My arm throbs, my chest burns, and my brain’s a mess—run, fight, scream—but I straighten, meet his gaze, and grin through the tears. “Bring it.”
He nods, once, like he expected nothing less. “We will.”
Day blurs into night. Night bleeds back into day. Time’s a meaningless smear in this concrete hellhole—no windows, no clocks, just four steel walls boxing me in, fluorescent lights buzzing like hornets, burning white-hot holes in my vision.
My world’s shrunk to this: the ache in my bones, the sting of sweat in my eyes, and Killion—a ruthless shadow glued to my every move, breathing down my neck every second I’m awake.
His presence is a weight, a constant press, like gravity’s doubled and I’m the only one feeling it.
Training isn’t about strength or speed—not the way I thought it’d be. Sure, we spar—hand-to-hand until my knuckles bleed, knives flashing fast enough to nick skin, guns I dismantle and reassemble blindfolded until my fingers cramp.
But that’s just the warmup, the easy shit.
The real grind’s deeper, a blade twisting into parts of me I didn’t know could bleed. It’s about turning sex—my playground, my escape—into a weapon, cold and precise as a loaded barrel.
Killion circles me now, his boots thudding against the concrete floor, a slow, steady drumbeat that syncs with my pulse. Sweat trickles between my shoulder blades, pooling in the small of my back, my tank top plastered to my skin like a second, sodden hide.
Every muscle screams—legs shaking, arms trembling—but I hold position: hands braced on the frigid steel wall, back arched, ass out. Vulnerable. Exposed. Exactly how he wants me, every inch on display, every nerve raw and twitching.
The air’s damp, heavy with my own breath, the faint tang of metal, and something sharper—his control, thick as smoke.
“Control isn’t always about dominance,” he says, voice a low murmur, calm as a flatline. “It’s about knowing exactly what they want. Exactly how to use it against them.” His hand skims my hip, fingers brushing the bare skin above my waistband, and heat blooms under his touch—sharp, unwanted, slicing through the room’s chill. “Sex is your weapon, Landry. Your body’s the distraction. But the real goal?” His voice dips, a silken rasp against my ear, close enough I feel the heat of his breath. “Is control.”
“Sounds manipulative,” I shoot back, words breathy despite my effort to play it cool. My brain’s already spinning—control, yeah, I get it, I’ve fucked guys into begging—but there’s a hook here, a challenge I can’t resist.
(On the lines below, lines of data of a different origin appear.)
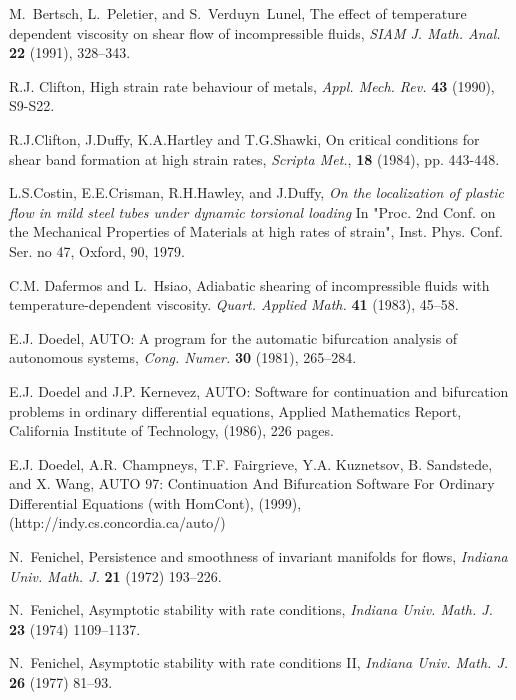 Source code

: \documentclass[11pt]{article}
\theoremstyle{remark}
\begin{document}
\begin{thebibliography}{10}

{\sc M.~Bertsch, L.~Peletier, and S.~Verduyn~Lunel},
The effect of temperature dependent viscosity on shear flow of  incompressible fluids,
{\it SIAM J. Math. Anal.} {\bf 22 } (1991), 328--343.

{\sc R.J. Clifton},  High strain rate behaviour of metals,
{\it Appl. Mech. Rev.}
{\bf 43} (1990), S9-S22.

{\sc R.J.Clifton, J.Duffy, K.A.Hartley and T.G.Shawki},
{ On critical conditions for shear band formation at high strain rates}, {\it Scripta Met.}, {\bf 18} (1984), pp. 443-448.

{\sc L.S.Costin, E.E.Crisman, R.H.Hawley, and J.Duffy},
{\sl On the localization of plastic flow in mild steel tubes under dynamic torsional loading}
 In "Proc. 2nd Conf. on the Mechanical Properties of Materials at high rates of strain",
 Inst. Phys. Conf. Ser. no 47, Oxford, 90, 1979.

{\sc C.M. Dafermos and L.~Hsiao},
Adiabatic shearing of incompressible fluids with temperature-dependent viscosity.
{\it Quart.  Applied Math.} {\bf 41} (1983), 45--58.


{\sc E.J. Doedel}, AUTO: A program for the automatic bifurcation analysis of autonomous systems, {\it Cong. Numer.} {\bf 30} (1981), 265--284.

{\sc E.J. Doedel and J.P. Kernevez}, AUTO: Software for continuation and bifurcation problems in ordinary differential equations, Applied Mathematics Report, California Institute of Technology, (1986), 226 pages.

{\sc E.J. Doedel, A.R. Champneys,  T.F. Fairgrieve, Y.A. Kuznetsov, B. Sandstede, and X. Wang}, AUTO 97: Continuation And Bifurcation Software For Ordinary Differential Equations (with HomCont), (1999), (http://indy.cs.concordia.ca/auto/)


{\sc N.~Fenichel},
Persistence and smoothness of invariant manifolds for  flows,
{\it Indiana Univ. Math. J.} {\bf 21} (1972) 193--226.

{\sc N.~Fenichel},
Asymptotic stability with rate conditions,
{\it Indiana Univ. Math. J.} {\bf 23} (1974) 1109--1137.

{\sc N.~Fenichel},
Asymptotic stability with rate conditions \textrm{II},
{\it Indiana Univ. Math. J.} {\bf 26} (1977) 81--93.


\end{thebibliography}
\end{document}

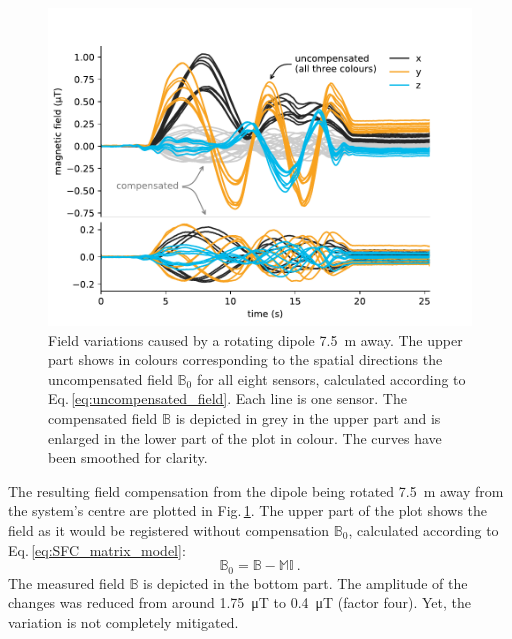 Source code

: 
\begin{figure}
  \centering
  \includegraphics[width=\linewidth]{gfx/prototype/compensated_7_5m_double.pdf}
  \caption{Field variations caused by a rotating dipole \SI{7.5}{\meter} away.
  The upper part shows in colours corresponding to the spatial directions the uncompensated field $\mathbb{B}_0$ for all eight sensors, calculated according to Eq.\,\ref{eq:uncompensated_field}. Each line is one sensor. The compensated field $\mathbb{B}$ is depicted in grey in the upper part and is enlarged in the lower part of the plot in colour. The curves have been smoothed for clarity.}\label{fig:prototype_compensation_time}
\end{figure}

The resulting field compensation from the dipole being rotated \SI{7.5}{\meter} away from the system's centre are plotted in Fig.\,\ref{fig:prototype_compensation_time}. The upper part of the plot shows the field as it would be registered without compensation $\mathbb{B}_0$, calculated according to Eq.\,\ref{eq:SFC_matrix_model}:
\begin{equation}
  \label{eq:uncompensated_field}
  \mathbb{B}_0 = \mathbb{B} - \mathbb{M} \mathbb{I} \ .
\end{equation}
The measured field $\mathbb{B}$ is depicted in the bottom part.
The amplitude of the changes was reduced from around \SI{1.75}{\micro\tesla} to \SI{0.4}{\micro\tesla} (factor four).
Yet, the variation is not completely mitigated.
“It is.” He pulls back, hand dropping, and the sudden absence floods me with cold air, prickling my skin. The overnight transformation from club vixen to government asset left gaps in my game. Turns out, what works on tech bros with daddy issues doesn't scratch the surface with Killion. "Again," he says, voice flat as week-old champagne.
I reset my stance, sweat dripping between my shoulder blades. Three hours in, and I've tried every trick in my arsenal. The hair flip that made billionaires stutter. The deliberate brushof skin that had celebrities begging. The low, breathy laugh that emptied wallets across Los Angeles.
Nothing. Not a fucking flicker.
I catch his eye as I arch my back, letting my tank ride up to expose the strip of skin above my waistband. A move that's scored me penthouse keys and black cards. "Is this what you like?" I purr, voice dripping honey and sex. "You can touch, you know. I don't bite... unless you're into that."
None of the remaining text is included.